__Work to be completed__
From the records below, extract only the lines running from the line with "- V轮放松结束后，判断是否存在负权回路。如果存在，最短路径没有意义。" to the line with "0.0337 | 0.6438 |", both lines included, reproducing them exactly.

__Collected data__
.....

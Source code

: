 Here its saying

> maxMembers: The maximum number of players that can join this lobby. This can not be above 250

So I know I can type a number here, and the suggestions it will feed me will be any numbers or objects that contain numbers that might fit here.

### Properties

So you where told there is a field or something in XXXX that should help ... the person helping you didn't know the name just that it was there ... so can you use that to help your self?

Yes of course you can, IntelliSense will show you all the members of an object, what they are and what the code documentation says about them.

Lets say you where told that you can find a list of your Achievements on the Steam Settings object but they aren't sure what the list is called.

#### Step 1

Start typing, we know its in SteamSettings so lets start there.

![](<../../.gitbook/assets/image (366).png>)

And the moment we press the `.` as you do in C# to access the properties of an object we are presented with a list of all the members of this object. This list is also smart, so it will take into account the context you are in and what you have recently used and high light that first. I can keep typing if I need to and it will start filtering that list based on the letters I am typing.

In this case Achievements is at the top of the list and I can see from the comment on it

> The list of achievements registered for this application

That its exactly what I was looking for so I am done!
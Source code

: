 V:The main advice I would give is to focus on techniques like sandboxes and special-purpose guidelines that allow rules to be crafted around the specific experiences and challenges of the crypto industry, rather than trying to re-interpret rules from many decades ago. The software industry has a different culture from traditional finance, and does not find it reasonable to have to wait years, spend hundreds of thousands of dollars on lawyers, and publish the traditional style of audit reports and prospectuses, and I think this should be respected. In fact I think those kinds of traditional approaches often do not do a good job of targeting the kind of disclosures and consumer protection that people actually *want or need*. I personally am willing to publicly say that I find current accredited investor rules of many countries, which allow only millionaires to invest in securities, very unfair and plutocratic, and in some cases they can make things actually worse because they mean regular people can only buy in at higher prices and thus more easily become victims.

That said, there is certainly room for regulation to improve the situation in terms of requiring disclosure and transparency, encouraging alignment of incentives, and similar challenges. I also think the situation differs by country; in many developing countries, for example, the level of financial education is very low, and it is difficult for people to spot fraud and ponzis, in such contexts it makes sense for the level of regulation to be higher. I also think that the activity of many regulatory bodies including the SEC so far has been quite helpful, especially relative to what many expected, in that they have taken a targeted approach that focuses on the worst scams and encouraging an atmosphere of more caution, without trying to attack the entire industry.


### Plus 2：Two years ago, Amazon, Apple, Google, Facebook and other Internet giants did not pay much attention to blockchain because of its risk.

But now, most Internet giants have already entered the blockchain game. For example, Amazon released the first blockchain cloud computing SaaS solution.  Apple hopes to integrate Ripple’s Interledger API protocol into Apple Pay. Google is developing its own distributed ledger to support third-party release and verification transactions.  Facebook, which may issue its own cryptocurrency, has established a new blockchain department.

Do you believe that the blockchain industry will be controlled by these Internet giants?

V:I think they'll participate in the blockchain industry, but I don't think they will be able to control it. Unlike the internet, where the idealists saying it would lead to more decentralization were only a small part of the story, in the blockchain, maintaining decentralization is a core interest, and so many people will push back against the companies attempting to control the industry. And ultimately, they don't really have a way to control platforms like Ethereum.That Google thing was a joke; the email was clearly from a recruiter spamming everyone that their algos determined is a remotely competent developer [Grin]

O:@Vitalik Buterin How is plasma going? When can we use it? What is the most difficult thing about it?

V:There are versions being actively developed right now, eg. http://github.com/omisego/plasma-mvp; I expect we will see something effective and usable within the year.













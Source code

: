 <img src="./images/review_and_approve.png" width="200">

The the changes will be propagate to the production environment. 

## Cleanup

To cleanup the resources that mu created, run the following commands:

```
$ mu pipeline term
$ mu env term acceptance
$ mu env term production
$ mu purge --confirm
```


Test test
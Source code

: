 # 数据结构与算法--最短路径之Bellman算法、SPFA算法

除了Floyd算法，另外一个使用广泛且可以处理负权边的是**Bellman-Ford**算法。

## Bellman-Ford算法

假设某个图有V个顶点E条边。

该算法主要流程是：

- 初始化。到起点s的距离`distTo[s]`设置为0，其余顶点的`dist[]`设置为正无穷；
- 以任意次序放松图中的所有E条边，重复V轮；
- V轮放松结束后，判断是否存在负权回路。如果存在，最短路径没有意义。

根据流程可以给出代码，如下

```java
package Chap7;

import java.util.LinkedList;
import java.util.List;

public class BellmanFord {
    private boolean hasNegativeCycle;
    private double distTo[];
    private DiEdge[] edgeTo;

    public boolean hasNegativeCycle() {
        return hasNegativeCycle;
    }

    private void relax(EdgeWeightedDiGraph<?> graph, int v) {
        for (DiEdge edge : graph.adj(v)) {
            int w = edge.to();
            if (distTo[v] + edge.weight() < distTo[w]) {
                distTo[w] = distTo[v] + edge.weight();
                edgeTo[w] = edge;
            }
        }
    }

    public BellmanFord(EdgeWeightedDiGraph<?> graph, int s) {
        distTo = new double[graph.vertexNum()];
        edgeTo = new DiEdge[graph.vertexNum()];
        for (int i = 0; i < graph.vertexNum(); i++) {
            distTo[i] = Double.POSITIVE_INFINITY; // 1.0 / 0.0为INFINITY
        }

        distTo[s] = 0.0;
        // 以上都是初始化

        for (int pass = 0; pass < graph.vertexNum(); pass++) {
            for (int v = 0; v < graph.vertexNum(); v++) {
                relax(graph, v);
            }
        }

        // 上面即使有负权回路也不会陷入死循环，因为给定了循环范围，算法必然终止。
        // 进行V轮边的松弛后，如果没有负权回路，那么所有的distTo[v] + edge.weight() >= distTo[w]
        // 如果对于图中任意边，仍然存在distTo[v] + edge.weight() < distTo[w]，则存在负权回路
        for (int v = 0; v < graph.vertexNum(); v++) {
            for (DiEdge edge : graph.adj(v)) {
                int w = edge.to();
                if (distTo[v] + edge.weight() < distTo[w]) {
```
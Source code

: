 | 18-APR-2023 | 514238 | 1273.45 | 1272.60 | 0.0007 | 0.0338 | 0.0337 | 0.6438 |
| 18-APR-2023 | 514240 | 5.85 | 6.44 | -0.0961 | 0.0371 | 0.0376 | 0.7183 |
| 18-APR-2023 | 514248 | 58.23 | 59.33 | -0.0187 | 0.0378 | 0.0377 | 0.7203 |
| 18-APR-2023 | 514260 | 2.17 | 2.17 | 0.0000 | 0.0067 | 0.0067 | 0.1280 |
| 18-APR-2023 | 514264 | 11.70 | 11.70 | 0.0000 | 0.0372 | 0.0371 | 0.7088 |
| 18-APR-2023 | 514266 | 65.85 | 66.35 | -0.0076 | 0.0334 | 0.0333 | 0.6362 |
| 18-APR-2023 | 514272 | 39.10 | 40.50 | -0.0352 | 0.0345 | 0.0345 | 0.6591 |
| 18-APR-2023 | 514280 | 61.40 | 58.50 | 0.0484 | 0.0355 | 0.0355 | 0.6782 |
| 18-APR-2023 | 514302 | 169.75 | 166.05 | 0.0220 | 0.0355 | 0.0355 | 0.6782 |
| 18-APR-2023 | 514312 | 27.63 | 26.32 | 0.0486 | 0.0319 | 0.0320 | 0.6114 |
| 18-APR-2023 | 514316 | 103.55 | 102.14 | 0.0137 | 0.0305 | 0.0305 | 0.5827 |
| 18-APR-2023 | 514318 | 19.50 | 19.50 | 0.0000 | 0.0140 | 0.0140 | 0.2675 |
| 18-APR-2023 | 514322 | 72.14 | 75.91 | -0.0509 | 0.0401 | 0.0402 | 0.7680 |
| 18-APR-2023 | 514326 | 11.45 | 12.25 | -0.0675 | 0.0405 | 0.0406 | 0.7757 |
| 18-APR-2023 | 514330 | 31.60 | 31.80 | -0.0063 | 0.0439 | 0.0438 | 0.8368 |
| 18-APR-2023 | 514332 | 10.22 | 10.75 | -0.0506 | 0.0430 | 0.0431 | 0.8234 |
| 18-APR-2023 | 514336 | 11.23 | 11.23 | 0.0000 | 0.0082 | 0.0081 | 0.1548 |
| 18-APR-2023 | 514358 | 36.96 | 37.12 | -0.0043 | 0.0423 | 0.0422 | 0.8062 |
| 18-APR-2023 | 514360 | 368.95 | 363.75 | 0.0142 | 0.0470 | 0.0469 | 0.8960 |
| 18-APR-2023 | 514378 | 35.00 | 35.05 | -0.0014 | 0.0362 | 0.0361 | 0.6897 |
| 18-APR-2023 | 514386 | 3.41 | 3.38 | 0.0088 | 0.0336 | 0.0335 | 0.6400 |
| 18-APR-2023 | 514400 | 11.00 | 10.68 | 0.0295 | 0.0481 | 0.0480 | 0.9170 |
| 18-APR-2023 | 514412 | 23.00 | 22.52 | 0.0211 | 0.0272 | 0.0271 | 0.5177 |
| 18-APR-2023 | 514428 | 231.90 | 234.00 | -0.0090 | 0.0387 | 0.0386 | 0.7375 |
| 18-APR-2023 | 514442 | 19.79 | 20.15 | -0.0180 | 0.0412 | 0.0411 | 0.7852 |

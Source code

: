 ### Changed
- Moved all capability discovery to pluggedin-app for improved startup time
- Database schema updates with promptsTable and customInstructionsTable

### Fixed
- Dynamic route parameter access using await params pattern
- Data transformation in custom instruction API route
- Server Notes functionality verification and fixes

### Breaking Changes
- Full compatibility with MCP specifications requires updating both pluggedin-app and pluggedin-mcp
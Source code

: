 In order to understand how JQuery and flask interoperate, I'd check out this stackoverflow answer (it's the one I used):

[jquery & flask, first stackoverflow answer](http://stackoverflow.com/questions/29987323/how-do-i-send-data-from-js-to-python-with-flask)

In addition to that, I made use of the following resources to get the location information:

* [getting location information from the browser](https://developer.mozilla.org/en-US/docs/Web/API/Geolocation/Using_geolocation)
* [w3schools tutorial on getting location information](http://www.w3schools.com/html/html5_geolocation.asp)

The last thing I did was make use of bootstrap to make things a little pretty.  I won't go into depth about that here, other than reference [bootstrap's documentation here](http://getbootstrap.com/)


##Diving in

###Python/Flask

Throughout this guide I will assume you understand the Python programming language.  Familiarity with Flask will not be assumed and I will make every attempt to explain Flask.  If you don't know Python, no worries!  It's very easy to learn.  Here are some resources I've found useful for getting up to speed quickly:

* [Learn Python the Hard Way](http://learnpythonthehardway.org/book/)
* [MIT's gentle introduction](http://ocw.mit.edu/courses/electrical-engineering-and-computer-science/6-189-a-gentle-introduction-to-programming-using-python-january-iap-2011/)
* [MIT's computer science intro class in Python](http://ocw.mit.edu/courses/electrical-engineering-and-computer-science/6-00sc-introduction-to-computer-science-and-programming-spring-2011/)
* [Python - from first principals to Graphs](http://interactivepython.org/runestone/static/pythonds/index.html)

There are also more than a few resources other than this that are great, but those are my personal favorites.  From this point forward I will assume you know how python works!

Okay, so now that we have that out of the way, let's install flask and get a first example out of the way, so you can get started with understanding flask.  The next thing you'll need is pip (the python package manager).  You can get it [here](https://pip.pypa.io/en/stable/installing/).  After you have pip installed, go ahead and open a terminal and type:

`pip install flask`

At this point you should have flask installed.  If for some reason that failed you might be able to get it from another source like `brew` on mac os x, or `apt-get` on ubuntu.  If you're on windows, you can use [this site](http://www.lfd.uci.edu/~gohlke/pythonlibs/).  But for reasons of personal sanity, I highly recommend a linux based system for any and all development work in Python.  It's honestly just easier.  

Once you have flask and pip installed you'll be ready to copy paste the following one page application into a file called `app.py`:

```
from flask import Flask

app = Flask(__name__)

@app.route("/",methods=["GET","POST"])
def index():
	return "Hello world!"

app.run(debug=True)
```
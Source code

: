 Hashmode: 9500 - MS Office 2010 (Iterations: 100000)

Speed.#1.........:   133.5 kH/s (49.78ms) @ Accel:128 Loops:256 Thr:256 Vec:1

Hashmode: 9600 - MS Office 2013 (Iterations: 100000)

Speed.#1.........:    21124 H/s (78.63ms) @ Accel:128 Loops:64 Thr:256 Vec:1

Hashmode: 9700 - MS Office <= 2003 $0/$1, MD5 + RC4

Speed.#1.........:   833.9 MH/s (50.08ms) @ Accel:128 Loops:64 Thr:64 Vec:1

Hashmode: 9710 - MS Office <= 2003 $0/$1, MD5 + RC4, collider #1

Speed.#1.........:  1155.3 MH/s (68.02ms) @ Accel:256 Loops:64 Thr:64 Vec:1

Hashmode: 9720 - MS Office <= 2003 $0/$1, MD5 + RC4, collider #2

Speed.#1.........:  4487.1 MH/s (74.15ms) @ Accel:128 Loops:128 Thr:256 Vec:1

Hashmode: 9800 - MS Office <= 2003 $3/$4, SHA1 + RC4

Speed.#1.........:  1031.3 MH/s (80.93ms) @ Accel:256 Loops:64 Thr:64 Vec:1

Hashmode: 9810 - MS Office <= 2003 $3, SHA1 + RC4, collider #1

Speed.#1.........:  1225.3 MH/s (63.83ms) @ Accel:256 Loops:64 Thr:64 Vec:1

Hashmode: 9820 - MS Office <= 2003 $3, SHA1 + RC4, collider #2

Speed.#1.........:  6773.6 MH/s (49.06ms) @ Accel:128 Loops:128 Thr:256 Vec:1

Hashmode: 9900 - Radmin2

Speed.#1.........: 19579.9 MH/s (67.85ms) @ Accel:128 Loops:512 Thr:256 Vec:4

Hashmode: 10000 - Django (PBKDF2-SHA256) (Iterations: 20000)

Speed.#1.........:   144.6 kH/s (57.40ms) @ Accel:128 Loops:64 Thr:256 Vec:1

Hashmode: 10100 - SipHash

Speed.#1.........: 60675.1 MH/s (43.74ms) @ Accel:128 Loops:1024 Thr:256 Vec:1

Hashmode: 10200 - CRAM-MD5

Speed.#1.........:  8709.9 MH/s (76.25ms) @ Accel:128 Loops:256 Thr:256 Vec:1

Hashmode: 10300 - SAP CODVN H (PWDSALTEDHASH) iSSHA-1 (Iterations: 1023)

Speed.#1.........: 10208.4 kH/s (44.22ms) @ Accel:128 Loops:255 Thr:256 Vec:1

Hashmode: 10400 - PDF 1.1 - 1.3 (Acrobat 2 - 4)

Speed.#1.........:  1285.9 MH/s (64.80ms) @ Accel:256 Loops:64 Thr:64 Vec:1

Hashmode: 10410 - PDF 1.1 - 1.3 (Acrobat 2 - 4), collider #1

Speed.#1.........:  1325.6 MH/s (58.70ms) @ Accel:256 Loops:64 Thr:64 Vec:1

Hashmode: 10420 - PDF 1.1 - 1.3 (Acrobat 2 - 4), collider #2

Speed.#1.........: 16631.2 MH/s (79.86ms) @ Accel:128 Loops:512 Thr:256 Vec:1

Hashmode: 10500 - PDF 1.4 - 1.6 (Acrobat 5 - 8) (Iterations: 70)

.....

__Solution to the problem__
- V轮放松结束后，判断是否存在负权回路。如果存在，最短路径没有意义。

根据流程可以给出代码，如下

```java
package Chap7;

import java.util.LinkedList;
import java.util.List;

public class BellmanFord {
    private boolean hasNegativeCycle;
    private double distTo[];
    private DiEdge[] edgeTo;

    public boolean hasNegativeCycle() {
        return hasNegativeCycle;
    }

    private void relax(EdgeWeightedDiGraph<?> graph, int v) {
        for (DiEdge edge : graph.adj(v)) {
            int w = edge.to();
            if (distTo[v] + edge.weight() < distTo[w]) {
                distTo[w] = distTo[v] + edge.weight();
                edgeTo[w] = edge;
            }
        }
    }

    public BellmanFord(EdgeWeightedDiGraph<?> graph, int s) {
        distTo = new double[graph.vertexNum()];
        edgeTo = new DiEdge[graph.vertexNum()];
        for (int i = 0; i < graph.vertexNum(); i++) {
            distTo[i] = Double.POSITIVE_INFINITY; // 1.0 / 0.0为INFINITY
        }

        distTo[s] = 0.0;
        // 以上都是初始化

        for (int pass = 0; pass < graph.vertexNum(); pass++) {
            for (int v = 0; v < graph.vertexNum(); v++) {
                relax(graph, v);
            }
        }

        // 上面即使有负权回路也不会陷入死循环，因为给定了循环范围，算法必然终止。
        // 进行V轮边的松弛后，如果没有负权回路，那么所有的distTo[v] + edge.weight() >= distTo[w]
        // 如果对于图中任意边，仍然存在distTo[v] + edge.weight() < distTo[w]，则存在负权回路
        for (int v = 0; v < graph.vertexNum(); v++) {
            for (DiEdge edge : graph.adj(v)) {
                int w = edge.to();
                if (distTo[v] + edge.weight() < distTo[w]) {
```
Source code

: | 18-APR-2023 | 514238 | 1273.45 | 1272.60 | 0.0007 | 0.0338 | 0.0337 | 0.6438 |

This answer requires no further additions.